Really tasty sausages
The food was delicious. As mentioned already, sausages seemed to be the favoured food to put on the BBQ. And they really know how to do sausages here… The sausages are packed with flavour! We picked out some very typical Spanish sausages including longaniza (probably the closest to one of our typical pork sausages), chorizo and botifarra, which is a blood sausage. They were cooked on the BBQ and served with bread, which had also toasted on the BBQ. It’s amazing how something so simple could be so delicious.
If you’re interested in learning more about Spanish sausages, meatandsausages.com has a good post on them.
Fire and demons
Fire (hence the bonfire and BBQ!) and demons are a key theme to Sant Antoni celebrations. The demons represent devils that tempted Sant Antoni. And at bigger Sant Antoni celebrations, you’ll find people dressed as devils running through the streets with giant sparklers!
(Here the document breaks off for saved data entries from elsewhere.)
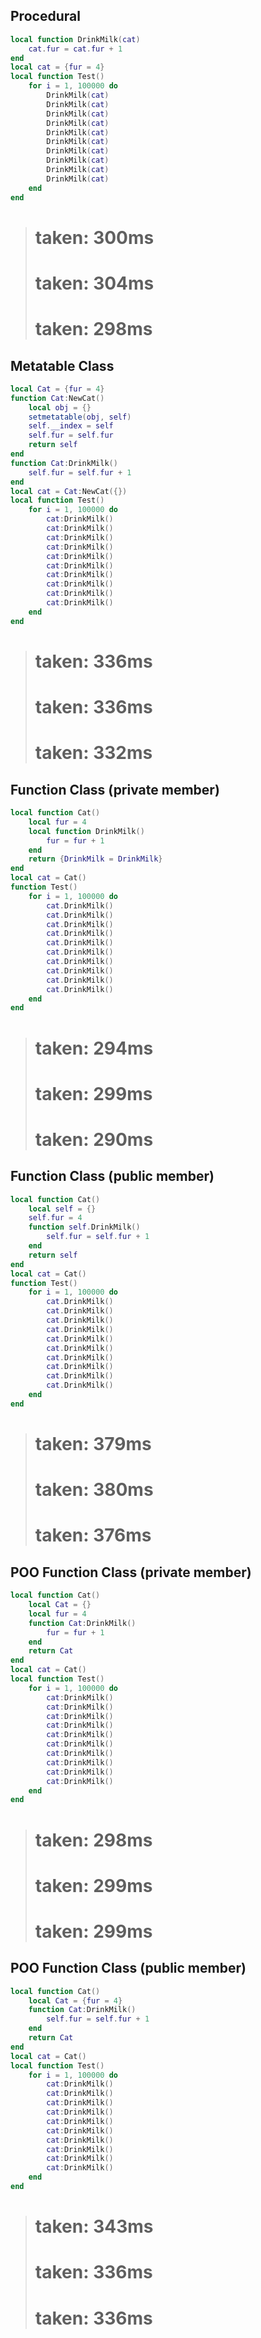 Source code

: ## Procedural
```lua
local function DrinkMilk(cat)
	cat.fur = cat.fur + 1
end
local cat = {fur = 4}
local function Test()
	for i = 1, 100000 do
		DrinkMilk(cat)
		DrinkMilk(cat)
		DrinkMilk(cat)
		DrinkMilk(cat)
		DrinkMilk(cat)
		DrinkMilk(cat)
		DrinkMilk(cat)
		DrinkMilk(cat)
		DrinkMilk(cat)
		DrinkMilk(cat)
	end
end
```
> #  taken: 300ms
> #  taken: 304ms
> #  taken: 298ms



## Metatable Class
```lua
local Cat = {fur = 4}
function Cat:NewCat()
	local obj = {}
	setmetatable(obj, self)
	self.__index = self
	self.fur = self.fur
	return self
end
function Cat:DrinkMilk()
	self.fur = self.fur + 1
end
local cat = Cat:NewCat({})
local function Test()
	for i = 1, 100000 do
		cat:DrinkMilk()
		cat:DrinkMilk()
		cat:DrinkMilk()
		cat:DrinkMilk()
		cat:DrinkMilk()
		cat:DrinkMilk()
		cat:DrinkMilk()
		cat:DrinkMilk()
		cat:DrinkMilk()
		cat:DrinkMilk()
	end
end
```
> #  taken: 336ms
> #  taken: 336ms
> #  taken: 332ms



## Function Class (private member)
```lua
local function Cat()
	local fur = 4
	local function DrinkMilk()
		fur = fur + 1
	end
	return {DrinkMilk = DrinkMilk}
end
local cat = Cat()
function Test()
	for i = 1, 100000 do
		cat.DrinkMilk()
		cat.DrinkMilk()
		cat.DrinkMilk()
		cat.DrinkMilk()
		cat.DrinkMilk()
		cat.DrinkMilk()
		cat.DrinkMilk()
		cat.DrinkMilk()
		cat.DrinkMilk()
		cat.DrinkMilk()
	end
end
```
> #  taken: 294ms
> #  taken: 299ms
> #  taken: 290ms




## Function Class (public member)
```lua
local function Cat()
	local self = {}
    self.fur = 4
    function self.DrinkMilk()
		self.fur = self.fur + 1
	end
	return self
end
local cat = Cat()
function Test()
	for i = 1, 100000 do
		cat.DrinkMilk()
		cat.DrinkMilk()
		cat.DrinkMilk()
		cat.DrinkMilk()
		cat.DrinkMilk()
		cat.DrinkMilk()
		cat.DrinkMilk()
		cat.DrinkMilk()
		cat.DrinkMilk()
		cat.DrinkMilk()
	end
end
```
> #  taken: 379ms
> #  taken: 380ms
> #  taken: 376ms



## POO Function Class (private member)
```lua
local function Cat()
	local Cat = {}
	local fur = 4
	function Cat:DrinkMilk()
		fur = fur + 1
	end
	return Cat
end
local cat = Cat()
local function Test()
	for i = 1, 100000 do
		cat:DrinkMilk()
		cat:DrinkMilk()
		cat:DrinkMilk()
		cat:DrinkMilk()
		cat:DrinkMilk()
		cat:DrinkMilk()
		cat:DrinkMilk()
		cat:DrinkMilk()
		cat:DrinkMilk()
		cat:DrinkMilk()
	end
end
```
> #  taken: 298ms
> #  taken: 299ms
> #  taken: 299ms



## POO Function Class (public member)
```lua
local function Cat()
	local Cat = {fur = 4}
	function Cat:DrinkMilk()
		self.fur = self.fur + 1
	end
	return Cat
end
local cat = Cat()
local function Test()
	for i = 1, 100000 do
		cat:DrinkMilk()
		cat:DrinkMilk()
		cat:DrinkMilk()
		cat:DrinkMilk()
		cat:DrinkMilk()
		cat:DrinkMilk()
		cat:DrinkMilk()
		cat:DrinkMilk()
		cat:DrinkMilk()
		cat:DrinkMilk()
	end
end
```
> #  taken: 343ms
> #  taken: 336ms
> #  taken: 336ms
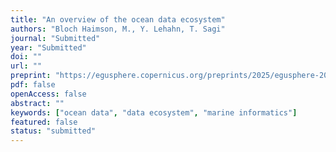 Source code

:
 ```yaml
---
title: "An overview of the ocean data ecosystem"
authors: "Bloch Haimson, M., Y. Lehahn, T. Sagi"
journal: "Submitted"
year: "Submitted"
doi: ""
url: ""
preprint: "https://egusphere.copernicus.org/preprints/2025/egusphere-2025-1016/"
pdf: false
openAccess: false
abstract: ""
keywords: ["ocean data", "data ecosystem", "marine informatics"]
featured: false
status: "submitted"
---
```

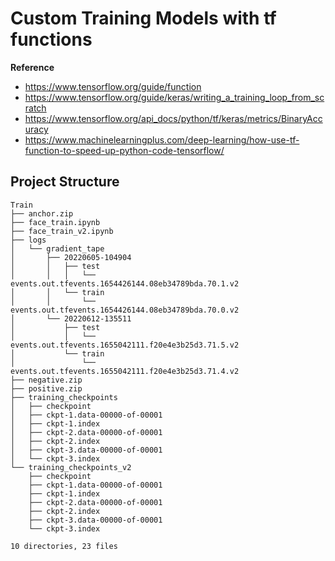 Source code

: # Custom Training Models with tf functions

**Reference**

- https://www.tensorflow.org/guide/function
- https://www.tensorflow.org/guide/keras/writing_a_training_loop_from_scratch
- https://www.tensorflow.org/api_docs/python/tf/keras/metrics/BinaryAccuracy
- https://www.machinelearningplus.com/deep-learning/how-use-tf-function-to-speed-up-python-code-tensorflow/


**Project Structure**
-
```
Train
├── anchor.zip
├── face_train.ipynb
├── face_train_v2.ipynb
├── logs
│   └── gradient_tape
│       ├── 20220605-104904
│       │   ├── test
│       │   │   └── events.out.tfevents.1654426144.08eb34789bda.70.1.v2
│       │   └── train
│       │       └── events.out.tfevents.1654426144.08eb34789bda.70.0.v2
│       └── 20220612-135511
│           ├── test
│           │   └── events.out.tfevents.1655042111.f20e4e3b25d3.71.5.v2
│           └── train
│               └── events.out.tfevents.1655042111.f20e4e3b25d3.71.4.v2
├── negative.zip
├── positive.zip
├── training_checkpoints
│   ├── checkpoint
│   ├── ckpt-1.data-00000-of-00001
│   ├── ckpt-1.index
│   ├── ckpt-2.data-00000-of-00001
│   ├── ckpt-2.index
│   ├── ckpt-3.data-00000-of-00001
│   └── ckpt-3.index
└── training_checkpoints_v2
    ├── checkpoint
    ├── ckpt-1.data-00000-of-00001
    ├── ckpt-1.index
    ├── ckpt-2.data-00000-of-00001
    ├── ckpt-2.index
    ├── ckpt-3.data-00000-of-00001
    └── ckpt-3.index

10 directories, 23 files
```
There were several kids running around the square dressed up as demons at the BBQ I went to. They didn’t look too menacing, however…
Where to find Sant Sebastia and Sant Antoni celebrations in Mallorca
The biggest celebrations take place in Sa Pobla, Manacor, Arta, Pollença, Son Servera and Muro. If you’re spending some of January in Mallorca, it’s worth stopping by at the Tourist Information office to check for details of any festivities planned.
January in Mallorca
The winter in Mallorca might not see temperatures reach the highs you get during the island’s long summer but it never gets very cold. Temperatures generally reach the mid-teens in January. And whilst it’s not perfect beach weather, the winter is a great time to explore a quieter island. It’s a particularly good time to spend in the capital, enjoying the food and culture as well as other historic towns often neglected for the island’s beaches.